Oigo pasos en el corredor. Son pasos firmes, seguros, no el arrastrar
cansado de los pies de papa. Se detienen frente a mi puerta. El ruido que
provoca mi corazón alterado me sube hasta los oídos y no me permite captar el
silencio detrás de la puerta o su respiración o mi nombre dicho en un susurro.
Nunca he estado tan excitada.
La expectación que ese hombre ha provocado en mí, me está volviendo loca de deseo. “Entra, entra, ven a mí, ven a mí“, repito una y otra vez mentalmente como embrujo.
No puedo mantenerme esperando, sentada. Voy a abrir la puerta y algo se me ocurrirá si sigue detrás de ella o sencillamente lo agarraré del lazo de su elegante
corbata y lo arrastraré hasta mi cama.
A medio camino la puerta se abre sin más y sin hablar alarga el brazo, tomándome por la nuca para secuestrar mi boca. Un beso largo, profundo, abrasador que me dobla las piernas y convierte mis pezones en diamantes. Separo mi boca de la suya aun cuando se me escapa un gemido de pesar, para mirarlo a los ojos directamente, sin rubor.
Es una lucha de poder. Él toma uno de mis senos y yo bajo mi mano a su entrepierna y aprieto su bulto. No dejamos de mirarnos, Todavía no se ha pronunciado ni una palabra entre nosotros, no hace falta.
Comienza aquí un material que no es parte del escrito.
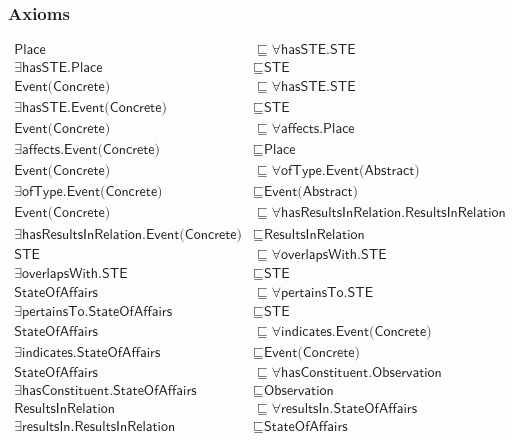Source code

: \subsubsection{Axioms}
\begin{align}
  \textsf{Place} &\sqsubseteq \forall \textsf{hasSTE.STE} \\
  \exists \textsf{hasSTE.Place} &\sqsubseteq \textsf{STE} \\
  \textsf{Event(Concrete)} &\sqsubseteq \forall \textsf{hasSTE.STE} \\
  \exists \textsf{hasSTE.Event(Concrete)} &\sqsubseteq \textsf{STE} \\
  \textsf{Event(Concrete)} &\sqsubseteq \forall \textsf{affects.Place} \\
  \exists \textsf{affects.Event(Concrete)} &\sqsubseteq \textsf{Place} \\
  \textsf{Event(Concrete)} &\sqsubseteq \forall \textsf{ofType.Event(Abstract)} \\
  \exists \textsf{ofType.Event(Concrete)} &\sqsubseteq \textsf{Event(Abstract)} \\
  \textsf{Event(Concrete)} &\sqsubseteq \forall \textsf{hasResultsInRelation.ResultsInRelation} \\
  \exists \textsf{hasResultsInRelation.Event(Concrete)} &\sqsubseteq \textsf{ResultsInRelation} \\
  \textsf{STE} &\sqsubseteq \forall \textsf{overlapsWith.STE} \\
  \exists \textsf{overlapsWith.STE} &\sqsubseteq \textsf{STE} \\
  \textsf{StateOfAffairs} &\sqsubseteq \forall \textsf{pertainsTo.STE} \\
  \exists \textsf{pertainsTo.StateOfAffairs} &\sqsubseteq \textsf{STE} \\
  \textsf{StateOfAffairs} &\sqsubseteq \forall \textsf{indicates.Event(Concrete)} \\
  \exists \textsf{indicates.StateOfAffairs} &\sqsubseteq \textsf{Event(Concrete)} \\
  \textsf{StateOfAffairs} &\sqsubseteq \forall \textsf{hasConstituent.Observation} \\
  \exists \textsf{hasConstituent.StateOfAffairs} &\sqsubseteq \textsf{Observation} \\
  \textsf{ResultsInRelation} &\sqsubseteq \forall \textsf{resultsIn.StateOfAffairs} \\
  \exists \textsf{resultsIn.ResultsInRelation} &\sqsubseteq \textsf{StateOfAffairs} \\

\end{align}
Me besa el cuello, el hombro: desliza mi camisón y sigue torturándome con su boca hasta llegar a lamer mis diamantes. Mi mano se vuelve más exigente y le acaricio de
un modo provocador, casi insultante. Ahora es él que se separa y me alza sobre
su cuerpo. Mis piernas rodean sus caderas y el centro de mi palpitante sexo cae
justo en la base de su masculinidad fuerte, dura, caliente.
No sé cómo hemos
llegado a la cama, pero de repente me doy cuenta de que se está desnudando y de
que ata mis brazos a los postes de mi cabezal con las sábanas.
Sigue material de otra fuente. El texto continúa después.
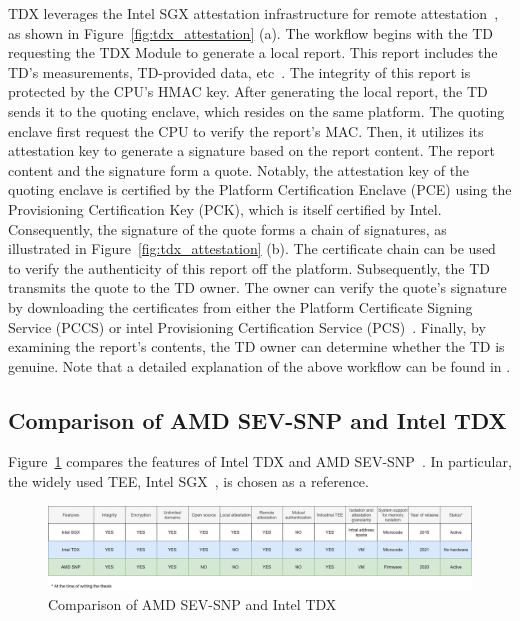 TDX leverages the Intel SGX attestation infrastructure for remote attestation~\cite*{Intel_tdx_whitepaper}, as shown in Figure~\ref{fig:tdx_attestation} (a).
The workflow begins with the TD requesting the TDX Module to generate a local report. This report includes the TD's measurements, TD-provided data, etc~\cite*{Intel_tdx_whitepaper}. The integrity of this report is protected by the CPU's HMAC key.
After generating the local report, the TD sends it to the quoting enclave,  which resides on the same platform. The quoting enclave first request the CPU to verify the report's MAC. Then, it utilizes its attestation key to generate a signature based on the 
report content. The report content and the signature form a quote. Notably, the attestation key of the quoting enclave is certified by the Platform Certification Enclave (PCE) using the Provisioning Certification Key (PCK), which is itself certified by Intel.
Consequently, the signature of the quote forms a chain of signatures, as illustrated in Figure~\ref{fig:tdx_attestation} (b). The certificate chain can be used to verify the authenticity of this report off the platform. Subsequently, the TD transmits the quote to the TD owner. 
The owner can verify the quote's signature by downloading the certificates from  
either the Platform Certificate Signing Service (PCCS) or intel Provisioning Certification Service (PCS)~\cite*{DBLP:journals/corr/abs-2303-15540}.
Finally, by examining the report's contents, the TD owner can determine whether the TD is genuine.  Note that a detailed explanation of the above workflow can be found in \cite*{DBLP:journals/corr/abs-2303-15540}. 

\subsection{Comparison of AMD SEV-SNP and Intel TDX}
Figure~\ref{fig:snp_tdx_compare} compares the features of Intel TDX and AMD SEV-SNP~\cite*{amd_sev_summarize}. In particular, the widely used \acrshort{TEE}, Intel SGX~\cite*{INTEL_SGX}, is chosen 
as a reference.

\begin{figure}[htp]
  \centering
  \includegraphics[width=1\textwidth]{images/snp_tdx_compare.png}
  \caption[Comparison of AMD SEV-SNP and Intel TDX]{Comparison of AMD SEV-SNP and Intel TDX~\cite*{amd_sev_summarize}}
  \label{fig:snp_tdx_compare}
\end{figure}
No quiero sentirme vencida, no quiero que piense que
soy una más de sus mujerzuelas a las que seguro somete sin compasión. Me rebelo
pero él me pone su cuerpo entre mis piernas, separándolas y sin compasión lame
cada centímetro de piel sin llegar a mi sexo. Mis gemidos suben de nivel y se
van haciendo cada vez más roncos. Él levanta la cabeza pone el dedo índice
sobre sus labios y me ordena silencio con una mirada que haría temblar a
cualquier doncella pero que a mi me abrasa.